Hunter Park business plan a welcome step: now to get the money

What a new Entertainment Centre could look like, according to Venues NSW.

FIVE years have passed since the sports minister of the day, Stuart Ayres, unveiled the first version of the Broadmeadow redevelopment now known as Hunter Park.

Details have emerged from time to time since then, and now it seems that Venues NSW - which has been given carriage of the redevelopment project by the state Coalition government - has arrived at the point where it has a workable business case to present.

This means the time is nearing when we will see how much interest the two major parties of NSW politics have in helping the city of Newcastle continue on its path of rebirth and modernisation.

A business plan is one thing, but it is still early stages.

The images and figures that are now finding their way into the public domain are speculative and should not be taken as the final word on what the site will eventually look like if the full redevelopment goes ahead over the decade or more it will take to achieve.

But given the degree of criticism that the Revitalising Newcastle project attracted at the height of the light rail controversy, it would be naive to expect that everyone will be pleased with what Venues NSW is proposing for this crucial inner suburban piece of land.

Many people, though, will welcome the opportunities that a virtual new suburb will bring.

Integrated master-planning can ensure a guided balance of land use that is not always present in smaller scale projects.

Connections will be important, and there will never be a better opportunity to push for the promised light rail extension, which would add a whole new dimension to the present 2.7-kilometre run.

If there is a flashing light, it's the necessary realisation that residents in Hunter Park will be sharing their streets with regular hordes of spectators at the new entertainment centre - and the sports fields - at the heart of the design.

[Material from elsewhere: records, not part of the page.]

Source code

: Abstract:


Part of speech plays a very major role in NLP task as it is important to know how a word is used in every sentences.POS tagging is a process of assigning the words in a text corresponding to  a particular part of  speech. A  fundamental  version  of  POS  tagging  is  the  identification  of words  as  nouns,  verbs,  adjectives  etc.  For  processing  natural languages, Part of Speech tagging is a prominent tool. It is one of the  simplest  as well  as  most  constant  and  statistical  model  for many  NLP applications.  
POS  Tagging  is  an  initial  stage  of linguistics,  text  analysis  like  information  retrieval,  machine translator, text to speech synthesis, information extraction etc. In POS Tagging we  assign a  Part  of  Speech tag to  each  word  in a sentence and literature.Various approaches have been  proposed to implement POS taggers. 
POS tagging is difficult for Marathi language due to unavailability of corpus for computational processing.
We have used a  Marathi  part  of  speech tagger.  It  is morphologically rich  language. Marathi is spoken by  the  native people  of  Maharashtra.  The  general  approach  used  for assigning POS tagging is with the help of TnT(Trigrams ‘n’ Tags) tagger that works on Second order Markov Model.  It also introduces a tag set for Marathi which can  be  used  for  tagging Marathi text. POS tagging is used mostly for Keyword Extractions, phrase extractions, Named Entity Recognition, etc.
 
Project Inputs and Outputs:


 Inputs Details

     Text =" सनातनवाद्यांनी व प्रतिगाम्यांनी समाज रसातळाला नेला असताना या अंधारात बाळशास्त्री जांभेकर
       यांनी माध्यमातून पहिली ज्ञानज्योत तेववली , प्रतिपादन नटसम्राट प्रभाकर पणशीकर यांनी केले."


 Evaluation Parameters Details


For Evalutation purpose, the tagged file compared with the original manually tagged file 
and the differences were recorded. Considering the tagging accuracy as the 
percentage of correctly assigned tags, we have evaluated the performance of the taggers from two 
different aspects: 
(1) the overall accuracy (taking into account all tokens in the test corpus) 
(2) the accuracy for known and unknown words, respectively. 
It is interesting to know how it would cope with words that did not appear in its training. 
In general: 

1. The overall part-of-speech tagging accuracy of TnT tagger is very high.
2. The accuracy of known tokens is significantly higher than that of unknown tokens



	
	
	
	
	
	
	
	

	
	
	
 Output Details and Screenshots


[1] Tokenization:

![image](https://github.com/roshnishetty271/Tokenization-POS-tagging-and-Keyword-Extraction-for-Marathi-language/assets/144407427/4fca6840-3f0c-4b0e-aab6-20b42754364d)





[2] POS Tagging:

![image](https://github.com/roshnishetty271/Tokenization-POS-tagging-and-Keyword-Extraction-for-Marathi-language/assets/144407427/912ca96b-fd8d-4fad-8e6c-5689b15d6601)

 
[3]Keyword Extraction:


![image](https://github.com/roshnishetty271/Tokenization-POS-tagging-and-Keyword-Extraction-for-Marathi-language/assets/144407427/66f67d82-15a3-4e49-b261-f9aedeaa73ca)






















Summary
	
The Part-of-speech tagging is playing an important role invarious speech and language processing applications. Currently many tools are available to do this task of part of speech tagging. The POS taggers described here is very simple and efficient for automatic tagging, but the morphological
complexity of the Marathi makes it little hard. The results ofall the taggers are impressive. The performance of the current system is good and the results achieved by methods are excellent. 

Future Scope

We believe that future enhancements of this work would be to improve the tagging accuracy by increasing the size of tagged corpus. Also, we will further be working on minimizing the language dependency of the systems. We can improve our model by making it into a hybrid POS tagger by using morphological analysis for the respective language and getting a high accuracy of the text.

Noise must be expected, and accepted.

The other obvious challenge will be securing the necessary funding to turn dreams into reality.

This will take public funding, and substantial amounts of it. Demanding it all be paid for by developers, or through land sales, will lead to a second-rate outcome.

Or see it take decades for what has been promised as a 12-year project, to reach fruition.

ISSUE: 39,763

An end view of the entertainment centre.